Stablecoins are digital currencies that aim to maintain a constant value by being pegged to assets like the US dollar. However, even among dollar-pegged stablecoins, small price discrepancies regularly appear on exchanges such as Binance. These temporary imbalances create opportunities for arbitrage.

In this blog post, we present Swabbler, our modular trading system designed to capture these small inefficiencies. We compare three trading strategies, including a deep learning model, and show how machine learning can significantly boost performance in stablecoin markets.

But if we profit from arbitrage, who’s on the losing end?

The answer lies in market mechanics. Our strategies function like traditional market makers: by placing limit orders, we provide liquidity and reduce bid-ask spreads. Traders seeking immediate execution, those who need to buy or sell now, pay a small premium for that convenience. Our profit comes from these premiums, not from exploiting others, but by improving market efficiency.

Our System

Swabbler is an end-to-end trading pipeline built for speed and modularity. It uses sub-millisecond processing to make decisions and integrates historical, sandbox, and live trading capabilities via the Nautilus Trader engine.

We compared three strategies:

Strategy	Description	Style	Fill Rate	P&L (%)	Sharpe
Baseline	Static limit orders with thresholds	Passive	30%	+15.0	9.87
PPO Agent	Reinforcement learning (PPO)	Active	95%	-0.81	12.23
GRU Trader	GRU neural net predicting returns	Active	95%	+19.7	26.52

The Baseline (Spot-Gate)

A simple rule-based strategy that alternates between placing buy and sell limit orders. While it achieved a raw backtest profit of +52%, the real-world adjusted P&L dropped to ~15% due to only ~30% of orders being filled.

Alt text Interactive Plot Baseline

PPO Reinforcement Learning

Our RL agent used Proximal Policy Optimization (PPO) with a 10-dimensional feature vector to dynamically adjust thresholds. Despite promising training metrics, it failed to generalize and incurred losses in live-like conditions.

Alt text Interactive Plot PPO

GRU-Based Deep Learning Model

The GRU model uses eight engineered features and 60 minutes of price history to predict future log returns. With a +19.7% return and a Sharpe ratio of 26.5, it proved the most robust and adaptable approach in our tests. The architecture featured stacked GRU layers optimized via Optuna, and inference times remained under 1ms per bar.

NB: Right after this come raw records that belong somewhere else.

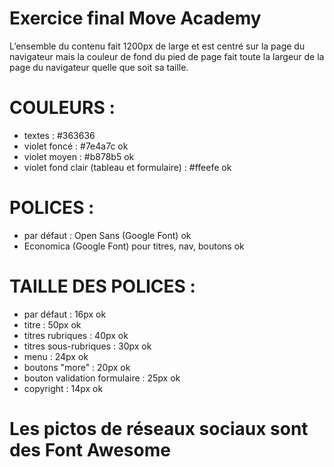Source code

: Exercice final Move Academy
===========================

L’ensemble du contenu fait 1200px de large et est centré sur la page du navigateur 
mais la couleur de fond du pied de page fait toute la largeur de la page du navigateur quelle que soit sa taille.

# COULEURS :
- textes : #363636
- violet foncé : #7e4a7c ok
- violet moyen : #b878b5 ok
- violet fond clair (tableau et formulaire) : #ffeefe ok

# POLICES :
- par défaut : Open Sans (Google Font) ok
- Economica (Google Font) pour titres, nav, boutons ok

# TAILLE DES POLICES :
- par défaut : 16px ok
- titre : 50px ok
- titres rubriques : 40px ok
- titres sous-rubriques : 30px ok
- menu : 24px ok
- boutons "more" : 20px ok
- bouton validation formulaire : 25px ok
- copyright : 14px ok

# Les pictos de réseaux sociaux sont des Font Awesome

Alt text Interactive Plot GRU

Takeaways

Our findings highlight the importance of realistic assumptions in algorithmic trading. While the rule-based baseline appears highly profitable in theory, it underperforms when trade fill rates are taken into account. The reinforcement learning strategy, though adaptive, struggled with the noisy and low-volatility nature of stablecoin markets.

The GRU-based approach emerged as the most promising. It captured short-term trends with high accuracy and operated efficiently even under strict latency constraints. Still, model interpretability and compliance remain challenges for production deployment.

What’s next?

Future work includes:

Incorporating order book data and queue-based execution simulation
Extending the RL agent’s action space for more nuanced control
Enabling online learning for continual adaptation
Building explainability dashboards for model transparency

Swabbler shows that intelligent automation can unlock value even in seemingly “stable” markets. By marrying fast infrastructure with thoughtful model design, we take a step closer to real-time, machine-learning-driven market making.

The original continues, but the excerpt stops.